STATE INDEBTEDNESS: THE BELOVED ENEMY


By Patrick Schreiner


[This book review of Ingo Stutzle’s “Austerity as a Political Project: From Europe’s Monetary Integration to the Euro Crisis” (2013) is translated from the German on the Internet, http://www.kritisch-lesen.de/rezension/staatsverschuldung-geliebter-feind.]


Ingo Stutzle shows how the neoliberal dogma of “balanced state budgets” was – and still is – utilized and politically enforced in Europe. State indebtedness is emphasized first of all when the economic- and financial crisis in Europe is discussed in politics, science and media. The crisis is regarded simply as a “state debt crisis.” Debt conditions particularly of the crisis states in southern Europe are analyzed, their reduction in failed “adjustment programs” or “memoranda” defined as a goal and state spending cut more and more. This way of dealing with the Euro crisis did not happen by chance as Ingo Stutzle shows. Rather the neoliberal dogma of the “balanced state budget” was successfully implemented in the European integration process since the 1970s in which Germany played a very active and supportive role.

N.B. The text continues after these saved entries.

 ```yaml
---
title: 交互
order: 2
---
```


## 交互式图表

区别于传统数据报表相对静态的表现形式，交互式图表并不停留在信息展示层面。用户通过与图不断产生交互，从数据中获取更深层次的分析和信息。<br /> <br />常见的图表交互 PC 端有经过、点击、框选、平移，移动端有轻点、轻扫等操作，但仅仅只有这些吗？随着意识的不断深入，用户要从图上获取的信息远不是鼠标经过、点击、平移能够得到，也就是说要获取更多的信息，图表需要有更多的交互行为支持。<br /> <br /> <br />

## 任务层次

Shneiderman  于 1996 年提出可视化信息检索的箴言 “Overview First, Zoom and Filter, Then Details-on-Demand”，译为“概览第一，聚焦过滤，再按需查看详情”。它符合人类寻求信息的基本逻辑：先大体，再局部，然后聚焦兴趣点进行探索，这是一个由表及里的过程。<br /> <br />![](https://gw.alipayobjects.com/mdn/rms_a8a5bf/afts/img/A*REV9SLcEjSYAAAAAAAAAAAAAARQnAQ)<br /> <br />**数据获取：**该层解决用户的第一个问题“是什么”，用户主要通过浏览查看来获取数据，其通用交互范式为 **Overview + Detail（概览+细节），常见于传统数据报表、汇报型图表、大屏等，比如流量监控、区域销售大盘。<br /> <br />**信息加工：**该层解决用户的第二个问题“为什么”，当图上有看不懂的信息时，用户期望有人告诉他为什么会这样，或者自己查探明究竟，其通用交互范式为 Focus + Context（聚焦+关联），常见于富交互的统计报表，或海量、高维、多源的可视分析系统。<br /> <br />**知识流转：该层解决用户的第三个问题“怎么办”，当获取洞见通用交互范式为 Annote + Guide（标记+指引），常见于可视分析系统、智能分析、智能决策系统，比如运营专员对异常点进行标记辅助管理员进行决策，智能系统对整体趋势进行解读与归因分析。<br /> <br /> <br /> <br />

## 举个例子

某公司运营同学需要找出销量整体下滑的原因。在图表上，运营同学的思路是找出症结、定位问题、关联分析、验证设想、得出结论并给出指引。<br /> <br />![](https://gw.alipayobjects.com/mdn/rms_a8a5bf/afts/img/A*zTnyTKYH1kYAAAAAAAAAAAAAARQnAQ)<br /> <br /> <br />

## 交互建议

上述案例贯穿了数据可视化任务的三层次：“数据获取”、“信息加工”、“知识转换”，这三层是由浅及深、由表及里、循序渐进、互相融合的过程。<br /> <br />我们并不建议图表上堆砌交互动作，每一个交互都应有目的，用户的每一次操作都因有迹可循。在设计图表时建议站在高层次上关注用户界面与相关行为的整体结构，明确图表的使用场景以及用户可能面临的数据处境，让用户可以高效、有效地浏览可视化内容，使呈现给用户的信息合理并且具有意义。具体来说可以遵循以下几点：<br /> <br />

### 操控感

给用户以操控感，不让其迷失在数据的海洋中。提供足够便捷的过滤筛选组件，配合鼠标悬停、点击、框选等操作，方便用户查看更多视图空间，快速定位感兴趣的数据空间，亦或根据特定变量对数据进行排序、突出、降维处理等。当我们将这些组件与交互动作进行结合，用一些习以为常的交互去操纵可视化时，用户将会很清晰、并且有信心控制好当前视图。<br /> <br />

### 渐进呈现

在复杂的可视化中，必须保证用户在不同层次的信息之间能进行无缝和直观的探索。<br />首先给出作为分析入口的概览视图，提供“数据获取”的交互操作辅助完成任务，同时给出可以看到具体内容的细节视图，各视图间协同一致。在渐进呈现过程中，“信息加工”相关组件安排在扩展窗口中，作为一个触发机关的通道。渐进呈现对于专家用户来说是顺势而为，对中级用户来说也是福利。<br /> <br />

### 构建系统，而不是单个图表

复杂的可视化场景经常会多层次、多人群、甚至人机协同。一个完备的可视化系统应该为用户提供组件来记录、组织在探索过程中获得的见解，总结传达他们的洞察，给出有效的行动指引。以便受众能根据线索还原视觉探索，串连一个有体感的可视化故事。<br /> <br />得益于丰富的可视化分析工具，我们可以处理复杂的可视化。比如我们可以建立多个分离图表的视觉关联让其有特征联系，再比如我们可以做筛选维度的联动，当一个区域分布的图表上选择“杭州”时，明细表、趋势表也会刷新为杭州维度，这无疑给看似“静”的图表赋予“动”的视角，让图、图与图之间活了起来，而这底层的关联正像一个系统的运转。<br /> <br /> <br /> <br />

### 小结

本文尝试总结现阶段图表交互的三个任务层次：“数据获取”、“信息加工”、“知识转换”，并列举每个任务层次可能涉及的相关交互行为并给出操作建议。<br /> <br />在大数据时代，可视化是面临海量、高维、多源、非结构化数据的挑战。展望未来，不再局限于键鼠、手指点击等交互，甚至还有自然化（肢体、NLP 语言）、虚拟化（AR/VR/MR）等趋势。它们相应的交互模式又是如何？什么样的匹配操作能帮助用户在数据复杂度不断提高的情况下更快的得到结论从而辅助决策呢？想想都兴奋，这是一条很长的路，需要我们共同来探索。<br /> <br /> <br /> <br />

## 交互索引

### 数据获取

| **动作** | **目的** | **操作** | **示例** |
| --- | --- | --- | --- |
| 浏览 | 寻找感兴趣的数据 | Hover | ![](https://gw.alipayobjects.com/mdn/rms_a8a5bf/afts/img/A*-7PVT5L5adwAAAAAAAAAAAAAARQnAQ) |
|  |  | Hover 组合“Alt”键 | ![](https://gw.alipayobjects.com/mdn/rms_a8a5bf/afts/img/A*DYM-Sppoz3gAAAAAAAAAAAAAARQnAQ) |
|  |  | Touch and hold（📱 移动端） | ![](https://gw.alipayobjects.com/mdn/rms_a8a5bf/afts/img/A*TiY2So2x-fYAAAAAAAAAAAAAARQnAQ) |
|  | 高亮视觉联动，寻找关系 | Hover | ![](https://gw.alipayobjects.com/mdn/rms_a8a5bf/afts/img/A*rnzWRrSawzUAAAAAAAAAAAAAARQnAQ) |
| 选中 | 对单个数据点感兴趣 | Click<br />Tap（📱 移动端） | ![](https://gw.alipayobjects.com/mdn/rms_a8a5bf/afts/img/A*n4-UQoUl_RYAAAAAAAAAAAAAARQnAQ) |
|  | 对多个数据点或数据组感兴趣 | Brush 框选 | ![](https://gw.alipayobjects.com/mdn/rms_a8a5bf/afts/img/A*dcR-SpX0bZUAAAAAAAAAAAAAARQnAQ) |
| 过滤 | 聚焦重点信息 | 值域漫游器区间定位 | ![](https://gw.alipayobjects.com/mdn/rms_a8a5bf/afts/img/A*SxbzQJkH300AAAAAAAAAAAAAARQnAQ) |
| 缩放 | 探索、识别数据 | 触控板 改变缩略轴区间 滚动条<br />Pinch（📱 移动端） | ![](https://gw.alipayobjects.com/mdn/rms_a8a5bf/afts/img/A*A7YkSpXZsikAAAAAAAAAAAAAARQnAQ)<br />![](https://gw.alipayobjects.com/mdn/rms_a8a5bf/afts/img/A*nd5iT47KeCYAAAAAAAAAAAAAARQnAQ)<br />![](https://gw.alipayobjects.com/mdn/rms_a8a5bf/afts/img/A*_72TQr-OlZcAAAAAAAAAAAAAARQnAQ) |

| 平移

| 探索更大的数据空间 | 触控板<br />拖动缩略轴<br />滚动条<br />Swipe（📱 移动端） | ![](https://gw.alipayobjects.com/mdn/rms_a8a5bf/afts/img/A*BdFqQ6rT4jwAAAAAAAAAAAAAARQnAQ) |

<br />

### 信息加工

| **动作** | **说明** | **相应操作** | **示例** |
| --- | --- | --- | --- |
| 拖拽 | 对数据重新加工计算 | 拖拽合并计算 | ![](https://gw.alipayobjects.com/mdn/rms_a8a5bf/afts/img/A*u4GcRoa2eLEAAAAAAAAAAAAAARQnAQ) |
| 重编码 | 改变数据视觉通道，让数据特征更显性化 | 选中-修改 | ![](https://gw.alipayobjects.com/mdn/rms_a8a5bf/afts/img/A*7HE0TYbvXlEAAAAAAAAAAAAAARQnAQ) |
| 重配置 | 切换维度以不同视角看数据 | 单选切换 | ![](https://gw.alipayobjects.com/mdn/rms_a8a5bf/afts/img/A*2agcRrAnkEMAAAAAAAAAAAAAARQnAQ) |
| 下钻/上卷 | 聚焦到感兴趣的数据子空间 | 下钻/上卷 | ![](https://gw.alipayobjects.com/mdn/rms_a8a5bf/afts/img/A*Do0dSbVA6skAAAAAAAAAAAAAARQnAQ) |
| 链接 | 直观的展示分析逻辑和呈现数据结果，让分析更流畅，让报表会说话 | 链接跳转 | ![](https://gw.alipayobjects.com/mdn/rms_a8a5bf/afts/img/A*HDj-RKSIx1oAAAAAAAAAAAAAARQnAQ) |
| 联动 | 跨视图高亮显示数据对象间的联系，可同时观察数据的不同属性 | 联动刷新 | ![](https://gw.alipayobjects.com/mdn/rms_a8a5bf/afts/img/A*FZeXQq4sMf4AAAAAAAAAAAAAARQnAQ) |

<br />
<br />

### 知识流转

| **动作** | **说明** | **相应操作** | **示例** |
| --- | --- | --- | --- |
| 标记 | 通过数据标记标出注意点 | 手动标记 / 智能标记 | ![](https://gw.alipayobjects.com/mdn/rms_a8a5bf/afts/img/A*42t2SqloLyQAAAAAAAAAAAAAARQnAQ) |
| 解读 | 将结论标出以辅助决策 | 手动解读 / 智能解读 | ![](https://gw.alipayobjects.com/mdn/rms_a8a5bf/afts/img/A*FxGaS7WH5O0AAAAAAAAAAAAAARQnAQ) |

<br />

HISTORICAL BACKGROUNDS OF EUROPEAN INTEGRATION


The initial situation was formed by the economic upheavals of the 1970s, particularly the collapse of the monetary regime of Bretton Woods (the international monetary system created after the Second World War that made the dollar into the anchor currency was described as the Bretton-Woods system). At the same time, neoclassical economic theories prevailed worldwide, particularly in the European integration process. Markets in general and financial markets in particular gained importance and magnitude. Collective wage negotiations and social security were increasingly regarded as harmful and obstructive to economic development. State indebtedness was considered negative since the state should keep out of the economy. Stutzle describes the backgrounds in history of ideas and not only the ideological and political-economic changes of that time.


An increasingly close integration of the state occurred as a reaction to the economic upheavals of the 1970s firstly in Western Europe and after 1990 in Eastern Europe. That integration was and is marked by those ideological upheavals through which so-called neoclassicism became the dominant political-economic paradigm. Stutzle dedicates large sections of his book to these developments from Bretton Woods, the European domestic market, the European monetary system and the European monetary union to the Euro crisis. In meticulous detail, he analyzes the positions and resolutions of the actors, identifies contradictions and explains political decisions. This historical precision that goes along with a marked sense for theoretical economic questions is the strength of the book.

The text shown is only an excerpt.